Mena, who now runs a private practice, said the youth and poverty of the victims in Juarez is what disturbed her most.

“The increasing level of violence across Mexico is transforming our capacity to feel astonished or shocked, and this was never part of daily life, for young kids or for anyone,” Mena told me as she lit a cigarette and looked out from the safety of her office onto a crowded Mexico City street, which has seen very little drug-related violence compared to places like Juarez or Monterrey.

While Mena was on her way to Villas de Salvarcar to attend to grieving families, she recalled seeing something “almost as shocking as hearing the gunfire...seeing the reaction of the people around me, as if they were not part of this scenario.
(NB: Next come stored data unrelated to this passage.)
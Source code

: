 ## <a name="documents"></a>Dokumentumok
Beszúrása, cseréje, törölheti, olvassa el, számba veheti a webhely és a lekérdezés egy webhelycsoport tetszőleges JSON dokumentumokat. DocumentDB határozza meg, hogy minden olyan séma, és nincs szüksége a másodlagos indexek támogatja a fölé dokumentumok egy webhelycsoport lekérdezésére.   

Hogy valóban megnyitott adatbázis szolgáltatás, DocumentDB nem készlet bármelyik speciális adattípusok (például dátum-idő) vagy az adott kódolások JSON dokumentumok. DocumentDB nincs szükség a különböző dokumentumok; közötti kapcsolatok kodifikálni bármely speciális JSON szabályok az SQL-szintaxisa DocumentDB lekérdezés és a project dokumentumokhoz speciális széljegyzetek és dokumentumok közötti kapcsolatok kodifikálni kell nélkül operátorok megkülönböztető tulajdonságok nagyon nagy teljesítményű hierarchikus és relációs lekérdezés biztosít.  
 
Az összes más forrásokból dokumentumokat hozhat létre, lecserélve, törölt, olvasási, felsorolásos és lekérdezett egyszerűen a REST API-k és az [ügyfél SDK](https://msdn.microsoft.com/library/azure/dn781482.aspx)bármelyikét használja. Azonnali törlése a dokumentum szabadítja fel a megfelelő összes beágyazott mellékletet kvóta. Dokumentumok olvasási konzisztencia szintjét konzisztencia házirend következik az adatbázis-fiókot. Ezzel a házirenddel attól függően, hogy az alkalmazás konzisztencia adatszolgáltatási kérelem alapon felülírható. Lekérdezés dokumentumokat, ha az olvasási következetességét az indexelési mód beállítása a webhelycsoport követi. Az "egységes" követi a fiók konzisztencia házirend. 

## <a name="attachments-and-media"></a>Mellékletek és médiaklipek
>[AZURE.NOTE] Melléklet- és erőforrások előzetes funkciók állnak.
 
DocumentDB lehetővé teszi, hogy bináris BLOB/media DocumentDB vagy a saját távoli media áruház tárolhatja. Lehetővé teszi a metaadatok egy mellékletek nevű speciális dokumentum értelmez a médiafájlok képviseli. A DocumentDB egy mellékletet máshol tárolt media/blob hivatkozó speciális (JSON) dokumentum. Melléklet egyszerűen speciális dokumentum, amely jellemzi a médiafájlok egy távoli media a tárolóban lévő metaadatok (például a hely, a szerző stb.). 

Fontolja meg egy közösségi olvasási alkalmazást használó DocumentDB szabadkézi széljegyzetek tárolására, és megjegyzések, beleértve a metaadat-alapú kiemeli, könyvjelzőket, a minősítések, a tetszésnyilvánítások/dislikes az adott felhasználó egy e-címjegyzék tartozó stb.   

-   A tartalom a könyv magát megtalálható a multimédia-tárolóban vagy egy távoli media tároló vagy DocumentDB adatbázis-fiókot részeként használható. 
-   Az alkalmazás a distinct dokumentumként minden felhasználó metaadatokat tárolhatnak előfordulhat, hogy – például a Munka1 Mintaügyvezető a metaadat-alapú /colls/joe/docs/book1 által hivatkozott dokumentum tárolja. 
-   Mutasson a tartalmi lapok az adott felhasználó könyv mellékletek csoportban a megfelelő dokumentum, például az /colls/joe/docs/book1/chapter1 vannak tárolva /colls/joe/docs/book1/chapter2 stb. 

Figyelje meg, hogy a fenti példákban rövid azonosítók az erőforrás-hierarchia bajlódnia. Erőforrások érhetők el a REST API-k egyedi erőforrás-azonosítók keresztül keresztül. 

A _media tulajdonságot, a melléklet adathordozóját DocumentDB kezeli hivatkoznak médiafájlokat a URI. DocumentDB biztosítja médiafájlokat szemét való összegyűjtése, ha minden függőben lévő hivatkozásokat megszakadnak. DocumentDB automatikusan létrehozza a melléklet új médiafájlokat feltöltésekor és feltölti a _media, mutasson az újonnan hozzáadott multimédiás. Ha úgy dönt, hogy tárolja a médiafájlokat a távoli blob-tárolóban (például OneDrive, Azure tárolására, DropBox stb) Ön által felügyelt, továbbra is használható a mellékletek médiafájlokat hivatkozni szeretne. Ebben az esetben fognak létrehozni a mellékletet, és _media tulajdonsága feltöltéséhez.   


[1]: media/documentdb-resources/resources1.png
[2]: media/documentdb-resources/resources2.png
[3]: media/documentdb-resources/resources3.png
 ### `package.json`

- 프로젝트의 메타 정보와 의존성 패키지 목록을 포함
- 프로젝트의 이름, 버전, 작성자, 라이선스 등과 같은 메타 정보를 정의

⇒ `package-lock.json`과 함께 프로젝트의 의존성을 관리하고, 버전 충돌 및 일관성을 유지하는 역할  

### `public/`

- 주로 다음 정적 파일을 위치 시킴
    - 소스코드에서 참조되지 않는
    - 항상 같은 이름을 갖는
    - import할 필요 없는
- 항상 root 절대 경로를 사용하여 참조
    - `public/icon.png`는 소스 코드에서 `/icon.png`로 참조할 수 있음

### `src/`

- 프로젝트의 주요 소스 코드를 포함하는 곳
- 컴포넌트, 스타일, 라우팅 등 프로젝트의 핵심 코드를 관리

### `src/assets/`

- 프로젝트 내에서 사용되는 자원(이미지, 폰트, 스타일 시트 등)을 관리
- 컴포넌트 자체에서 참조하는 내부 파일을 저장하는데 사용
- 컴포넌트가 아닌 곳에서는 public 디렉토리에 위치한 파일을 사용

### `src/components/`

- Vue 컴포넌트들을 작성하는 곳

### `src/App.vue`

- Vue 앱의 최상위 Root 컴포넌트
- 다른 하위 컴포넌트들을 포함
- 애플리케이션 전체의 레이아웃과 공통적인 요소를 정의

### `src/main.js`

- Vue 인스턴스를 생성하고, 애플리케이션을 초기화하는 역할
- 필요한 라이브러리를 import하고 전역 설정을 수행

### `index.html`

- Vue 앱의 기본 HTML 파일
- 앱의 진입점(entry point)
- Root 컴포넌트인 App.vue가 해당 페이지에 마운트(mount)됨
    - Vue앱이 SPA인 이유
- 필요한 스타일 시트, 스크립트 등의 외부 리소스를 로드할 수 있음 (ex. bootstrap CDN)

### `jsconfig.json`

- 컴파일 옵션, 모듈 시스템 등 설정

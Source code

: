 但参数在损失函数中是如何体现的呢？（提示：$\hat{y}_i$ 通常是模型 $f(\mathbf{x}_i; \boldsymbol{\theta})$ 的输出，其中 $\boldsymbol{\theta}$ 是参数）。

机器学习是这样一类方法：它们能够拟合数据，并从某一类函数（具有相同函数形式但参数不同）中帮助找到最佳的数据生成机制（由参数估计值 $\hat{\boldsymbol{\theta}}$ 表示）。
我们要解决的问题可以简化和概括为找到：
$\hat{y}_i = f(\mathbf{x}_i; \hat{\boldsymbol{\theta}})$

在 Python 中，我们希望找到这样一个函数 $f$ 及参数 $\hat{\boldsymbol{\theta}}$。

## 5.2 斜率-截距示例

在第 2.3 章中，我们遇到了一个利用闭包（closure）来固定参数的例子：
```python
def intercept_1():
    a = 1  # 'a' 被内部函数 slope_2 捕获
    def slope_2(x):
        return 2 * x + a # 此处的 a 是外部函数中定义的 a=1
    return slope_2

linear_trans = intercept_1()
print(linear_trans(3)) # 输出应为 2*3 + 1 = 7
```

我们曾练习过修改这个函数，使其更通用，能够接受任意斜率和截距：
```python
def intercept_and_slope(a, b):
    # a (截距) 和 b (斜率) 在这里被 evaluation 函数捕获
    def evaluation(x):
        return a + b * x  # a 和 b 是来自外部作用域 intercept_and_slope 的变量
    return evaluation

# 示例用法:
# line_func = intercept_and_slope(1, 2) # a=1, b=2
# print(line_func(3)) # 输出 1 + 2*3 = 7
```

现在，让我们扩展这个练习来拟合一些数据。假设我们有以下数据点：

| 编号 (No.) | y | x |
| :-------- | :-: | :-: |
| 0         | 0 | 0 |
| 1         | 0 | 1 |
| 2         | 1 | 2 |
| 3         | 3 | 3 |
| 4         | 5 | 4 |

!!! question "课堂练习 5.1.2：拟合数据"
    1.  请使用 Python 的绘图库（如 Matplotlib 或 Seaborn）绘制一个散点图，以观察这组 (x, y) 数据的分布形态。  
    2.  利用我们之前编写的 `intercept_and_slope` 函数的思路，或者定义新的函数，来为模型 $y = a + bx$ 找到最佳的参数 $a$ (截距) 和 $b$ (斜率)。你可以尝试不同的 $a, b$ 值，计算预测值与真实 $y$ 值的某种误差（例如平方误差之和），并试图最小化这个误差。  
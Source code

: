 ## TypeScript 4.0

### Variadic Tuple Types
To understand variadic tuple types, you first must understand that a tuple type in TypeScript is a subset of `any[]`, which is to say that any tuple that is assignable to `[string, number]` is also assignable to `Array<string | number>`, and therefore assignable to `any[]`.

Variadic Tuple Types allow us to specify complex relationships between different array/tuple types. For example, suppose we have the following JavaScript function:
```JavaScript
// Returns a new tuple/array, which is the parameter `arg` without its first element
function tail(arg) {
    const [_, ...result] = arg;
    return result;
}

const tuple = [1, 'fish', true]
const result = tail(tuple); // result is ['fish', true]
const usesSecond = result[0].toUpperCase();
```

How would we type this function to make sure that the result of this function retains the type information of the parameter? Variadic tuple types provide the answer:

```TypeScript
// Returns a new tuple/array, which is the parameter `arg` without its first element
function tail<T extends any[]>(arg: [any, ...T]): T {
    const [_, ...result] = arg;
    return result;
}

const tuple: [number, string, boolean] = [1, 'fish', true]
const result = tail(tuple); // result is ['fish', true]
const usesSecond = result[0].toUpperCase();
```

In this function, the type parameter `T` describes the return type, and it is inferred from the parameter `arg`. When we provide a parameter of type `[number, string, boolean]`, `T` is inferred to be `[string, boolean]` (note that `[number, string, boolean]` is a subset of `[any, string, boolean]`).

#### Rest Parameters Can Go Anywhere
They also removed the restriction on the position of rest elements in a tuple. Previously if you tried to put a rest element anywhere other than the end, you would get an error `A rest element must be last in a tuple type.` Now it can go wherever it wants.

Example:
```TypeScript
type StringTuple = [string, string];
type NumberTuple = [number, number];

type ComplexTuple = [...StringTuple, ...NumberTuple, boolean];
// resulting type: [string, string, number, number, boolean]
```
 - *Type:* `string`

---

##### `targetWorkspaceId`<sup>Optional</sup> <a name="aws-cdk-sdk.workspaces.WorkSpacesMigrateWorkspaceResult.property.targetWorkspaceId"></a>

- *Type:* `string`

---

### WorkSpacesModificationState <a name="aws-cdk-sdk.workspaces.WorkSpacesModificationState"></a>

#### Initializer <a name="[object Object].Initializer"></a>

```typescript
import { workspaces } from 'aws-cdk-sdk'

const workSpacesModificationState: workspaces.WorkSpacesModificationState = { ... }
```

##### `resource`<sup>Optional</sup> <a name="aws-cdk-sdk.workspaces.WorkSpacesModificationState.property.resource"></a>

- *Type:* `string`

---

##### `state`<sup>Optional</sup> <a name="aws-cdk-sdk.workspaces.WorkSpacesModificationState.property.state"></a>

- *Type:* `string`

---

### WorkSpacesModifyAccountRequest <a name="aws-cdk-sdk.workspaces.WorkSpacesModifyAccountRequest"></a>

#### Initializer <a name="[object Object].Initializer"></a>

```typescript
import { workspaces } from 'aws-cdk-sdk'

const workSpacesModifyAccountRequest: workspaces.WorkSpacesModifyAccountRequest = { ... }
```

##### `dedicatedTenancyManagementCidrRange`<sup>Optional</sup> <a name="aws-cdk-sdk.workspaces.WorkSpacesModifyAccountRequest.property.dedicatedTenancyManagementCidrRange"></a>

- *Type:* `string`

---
There was no longer any surprise, there was no astonishment.”

Mena said that people respond with indifference due to the frequency of the violent events. The indifference may be a defense mechanism, she explained.

Javier Sicilia, a poet turned activist after his 24-year-old son was murdered along with six others in March 2011, is creating awareness and chipping away at indifference as he leads a national movement against the drug war.

But speaking out against the violence can often lead to death, as activist Marisela Reyes Salazar knows all too well. She is in hiding in Mexico City after six of her relatives were killed in the Juarez valley. The Reyes Salazar family ran a bakery in Guadalupe near Juarez and had often spoken out on a variety of subjects – from the high cost of electricity to the killing of women in Juarez in the 1990s.

The turning point came when the military was deployed in the drug war and the family alleged that soldiers were barging into homes and stealing food from locals.

Salazar’s sister, Josefina, started filing regular complaints on military abuses and protesting the militarization of Chihuahua state, where Juarez is located. Josefina’s son, Julio Cesar Reyes, was killed at a party in November 2009, presumably as a warning to Josefina. Josefina herself was gunned down on Jan. 3, 2010. More killings followed as Josefina’s brother, Ruben, was killed in August 2010, after demanding justice for his sister and nephew’s killings. On Feb. 7, 2011, three more members of the family were kidnapped, their bodies later found dumped by the side of the road, but only after Marisela, her mother Sara and sister Claudia held a hunger strike to demand answers about their disappearance.

“We never asked for this war. It’s a war against the cartels, but the people, like my family, are the ones (burying) the bodies,” Marisela Reyes told me from her Mexico City hideout in December. A month later, she filed for political asylum in the US, something she was reluctant to do because she considers the demand for drugs in the US to be inextricably linked to the violence in Mexico.

"The indifference to the violence is unexplainable," Marisela said as her eyes welled up. “We have talked about what’s happened to our family. But people’s hearts don’t soften. People think they are exempt, that it will never happen to them. Not to the Reyes family, not to a poet like Javier Sicilia, or to the American ICE agent Jaime Zapata, (but) it’s happening to all of us, to the rich as well as the poor. How much more do people need to see to stop the apathy?”